## Activity
Pick out each line of the records that includes the string "product", and copy it.

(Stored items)

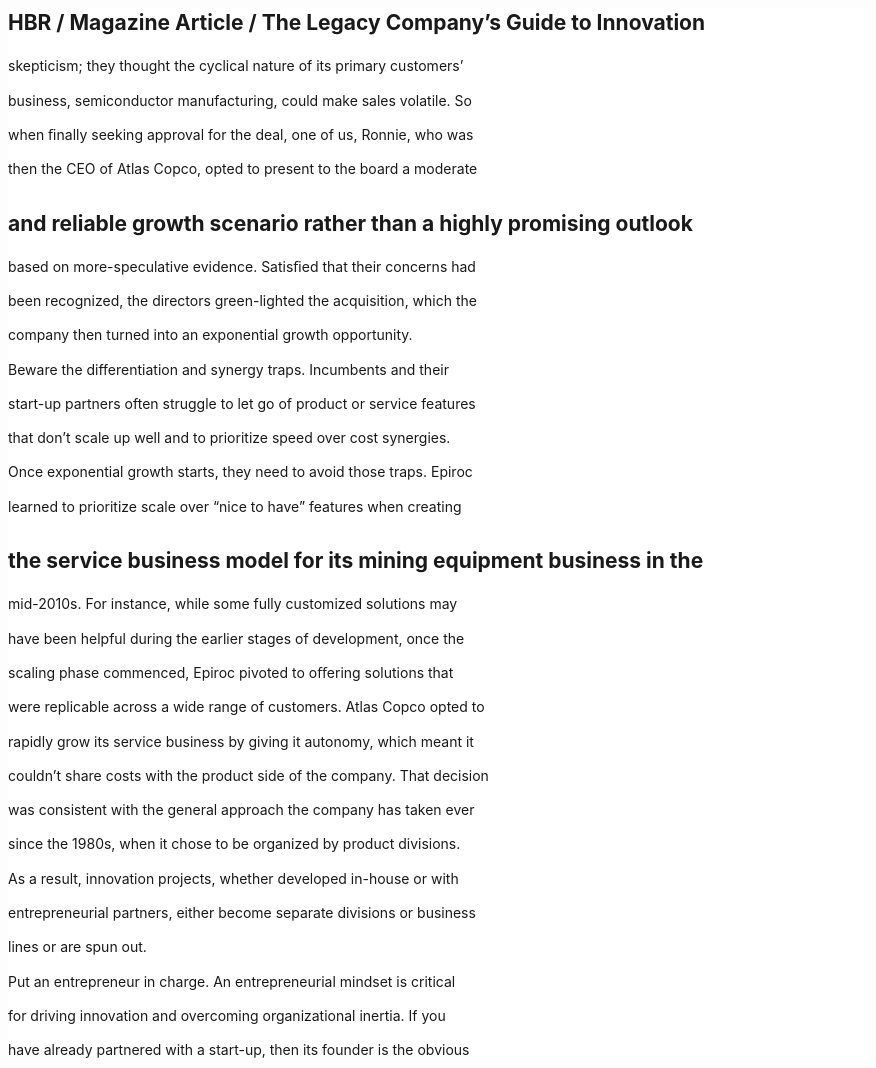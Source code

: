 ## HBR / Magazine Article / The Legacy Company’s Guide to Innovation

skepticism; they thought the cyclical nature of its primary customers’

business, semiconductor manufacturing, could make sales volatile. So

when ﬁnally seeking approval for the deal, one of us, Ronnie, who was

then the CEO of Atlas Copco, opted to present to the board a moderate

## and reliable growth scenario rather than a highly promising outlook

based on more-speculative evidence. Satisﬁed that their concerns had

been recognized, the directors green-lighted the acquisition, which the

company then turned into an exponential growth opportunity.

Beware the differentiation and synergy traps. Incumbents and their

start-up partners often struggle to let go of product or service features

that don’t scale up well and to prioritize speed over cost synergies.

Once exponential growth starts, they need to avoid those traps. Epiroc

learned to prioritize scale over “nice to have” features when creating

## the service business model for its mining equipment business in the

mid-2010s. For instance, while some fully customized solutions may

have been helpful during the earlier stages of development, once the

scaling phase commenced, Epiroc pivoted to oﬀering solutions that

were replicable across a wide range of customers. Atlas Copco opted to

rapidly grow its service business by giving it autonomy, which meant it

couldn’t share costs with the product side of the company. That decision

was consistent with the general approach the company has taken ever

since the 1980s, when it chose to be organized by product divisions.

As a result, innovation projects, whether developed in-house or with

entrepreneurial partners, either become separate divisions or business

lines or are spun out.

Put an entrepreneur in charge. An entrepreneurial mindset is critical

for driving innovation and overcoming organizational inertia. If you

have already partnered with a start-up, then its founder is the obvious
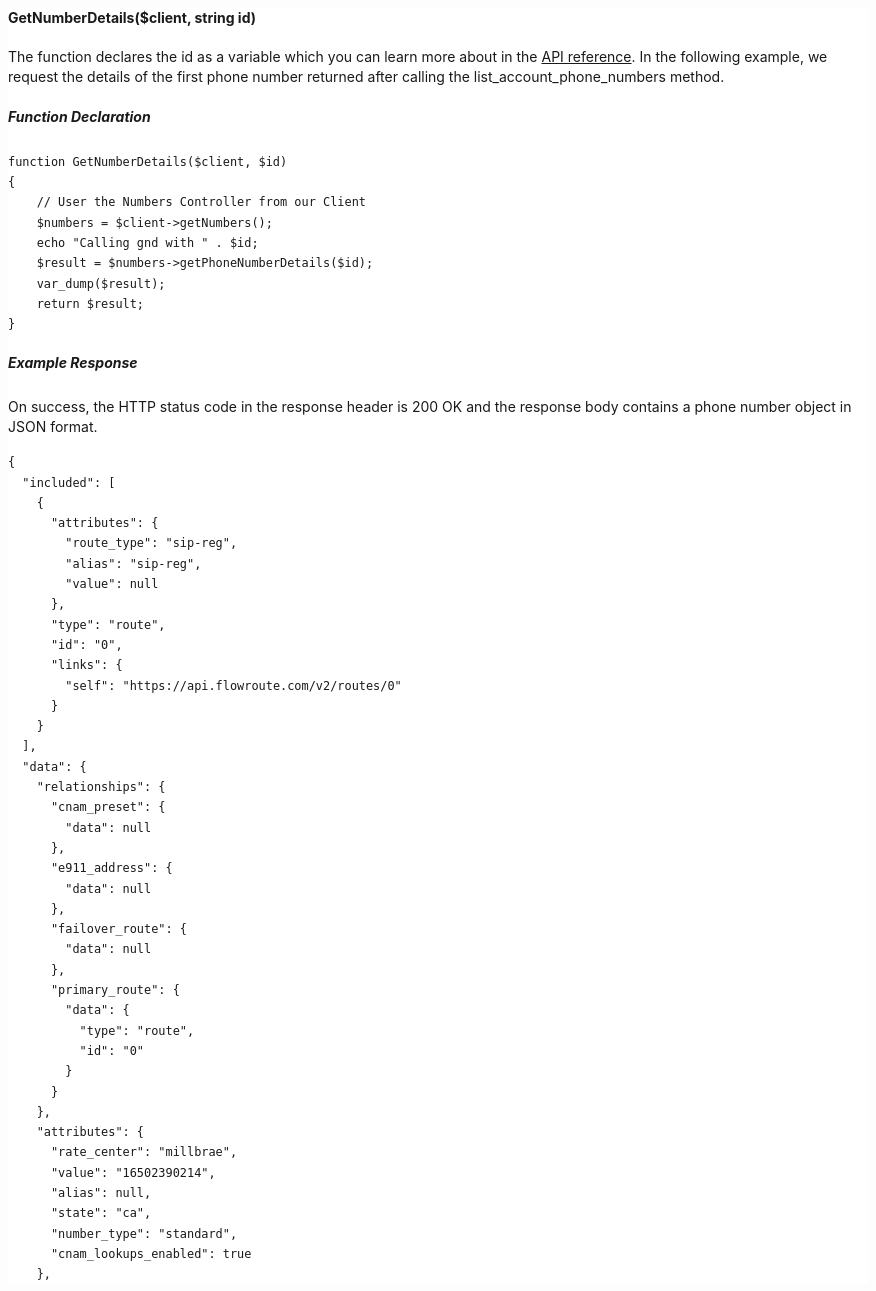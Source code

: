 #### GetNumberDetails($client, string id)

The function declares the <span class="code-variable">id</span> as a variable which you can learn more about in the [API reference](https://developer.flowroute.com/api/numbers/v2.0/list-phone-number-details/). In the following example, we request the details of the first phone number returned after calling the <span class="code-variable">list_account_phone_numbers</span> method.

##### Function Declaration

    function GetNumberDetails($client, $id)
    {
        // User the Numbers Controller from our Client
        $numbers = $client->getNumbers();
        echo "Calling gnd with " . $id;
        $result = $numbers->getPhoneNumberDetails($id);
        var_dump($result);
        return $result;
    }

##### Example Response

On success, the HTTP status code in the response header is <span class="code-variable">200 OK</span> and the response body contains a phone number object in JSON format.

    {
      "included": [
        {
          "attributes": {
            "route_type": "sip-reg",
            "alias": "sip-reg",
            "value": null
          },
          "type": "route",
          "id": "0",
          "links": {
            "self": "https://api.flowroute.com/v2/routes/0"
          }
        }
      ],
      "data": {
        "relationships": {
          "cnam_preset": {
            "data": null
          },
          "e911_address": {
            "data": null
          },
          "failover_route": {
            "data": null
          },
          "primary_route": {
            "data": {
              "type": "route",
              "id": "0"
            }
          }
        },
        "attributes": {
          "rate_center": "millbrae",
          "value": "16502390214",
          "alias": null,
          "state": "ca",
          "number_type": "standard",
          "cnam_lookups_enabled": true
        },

## Response to this task
start-up partners often struggle to let go of product or service features
couldn’t share costs with the product side of the company. That decision
since the 1980s, when it chose to be organized by product divisions.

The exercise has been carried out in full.